After hearing this, fans and pundits alike have already dismissed the Buccaneers’ season due to the fact that they play the Saints, Eagles, and Steelers during the first three weeks of the season. Winston will miss all of those games and an 0-3 start in the NFL is practically a death sentence.
But fear not, for I have good news.
Five years ago, you couldn’t pay me to type this, but the Bucs are in still in good shape with Ryan Fitzpatrick at the helm.
Fitzpatrick has been the model of inconsistency throughout his career, but as a short-term solution, he has shown that he is more than capable at running an offense effectively. In his five games played last year he completed 58.9% of his passes for 1,103 yards with seven touchdowns and three interceptions.

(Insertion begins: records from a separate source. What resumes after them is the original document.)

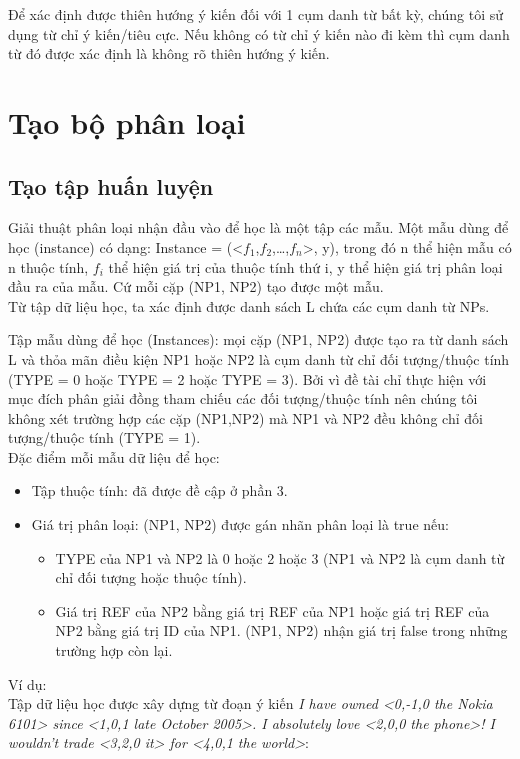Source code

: \documentclass[12pt]{report}
\begin{document}
				\par Để xác định được thiên hướng ý kiến đối với 1 cụm danh từ bất kỳ, chúng tôi sử dụng từ chỉ ý kiến/tiêu cực. Nếu không có từ chỉ ý kiến nào đi kèm thì cụm danh từ đó được xác định là không rõ thiên hướng ý kiến.

		\section{Tạo bộ phân loại}
			\subsection*{Tạo tập huấn luyện}
				\par Giải thuật phân loại nhận đầu vào để học là một tập các mẫu. Một mẫu dùng để học (instance) có dạng: Instance = (<$f_1$,$f_2$,…,$f_n$>, y), trong đó n thể hiện mẫu có n thuộc tính, $f_i$ thể hiện giá trị của thuộc tính thứ i, y thể hiện giá trị phân loại đầu ra của mẫu. Cứ mỗi cặp (NP1, NP2) tạo được một mẫu. 
				\\Từ tập dữ liệu học, ta xác định được danh sách L chứa các cụm danh từ NPs.
				\par Tập mẫu dùng để học (Instances): mọi cặp (NP1, NP2) được tạo ra từ danh sách L và thỏa mãn điều kiện NP1 hoặc NP2 là cụm danh từ chỉ đối tượng/thuộc tính (TYPE = 0 hoặc TYPE = 2 hoặc TYPE = 3). Bởi vì đề tài chỉ thực hiện với mục đích phân giải đồng tham chiếu các đối tượng/thuộc tính nên chúng tôi không xét trường hợp các cặp (NP1,NP2) mà NP1 và NP2 đều không chỉ đối tượng/thuộc tính (TYPE = 1).
				\\Đặc điểm mỗi mẫu dữ liệu để học:
				\begin{itemize}
					\item{Tập thuộc tính: đã được đề cập ở phần 3.}
					\item{Giá trị phân loại: (NP1, NP2) được gán nhãn phân loại là true nếu:
						\begin{itemize}
							\item{TYPE của NP1 và NP2 là 0 hoặc 2 hoặc 3 (NP1 và NP2 là cụm danh từ chỉ đối tượng hoặc thuộc tính).}
							\item{Giá trị REF của NP2 bằng giá trị REF của NP1 hoặc giá trị REF của NP2 bằng giá trị ID của NP1. (NP1, NP2) nhận giá trị false trong những trường hợp còn lại.}
						\end{itemize}}
				\end{itemize}
				\par Ví dụ: 
				\\Tập dữ liệu học được xây dựng từ đoạn ý kiến \textit{I have owned <0,-1,0 the Nokia 6101> since <1,0,1 late October 2005>. I absolutely love <2,0,0 the phone>! I wouldn't trade <3,2,0 it> for <4,0,1 the world>}:
\end{document}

That was good enough to rank him as the 21st best-passer in the league according to ProFootballFocus - ahead of the likes of Deshaun Watson, Kirk Cousins, and Derek Carr.
He was just two spots behind Winston (19th overall).
You could easily make an argument that Fitzpatrick is the best backup quarterback in the league. Just for clarification, I do not believe that to be the case after Nick Foles’ incredible postseason run - however, when comparing each quarterback’s three starts during the regular season, the numbers aren't that far off.
Foles did just enough to help the Eagles win against the Rams after replacing Carson Wentz. Sure, he had a stellar game against the 31st ranked Giants defense, but he quickly collapsed against the Oakland Raiders and didn’t do a damn thing in his short time against the Cowboys.
He completed 46.9 percent of his passes for 202 yards, one touchdown, and two interceptions in his last five quarters of play during the regular season.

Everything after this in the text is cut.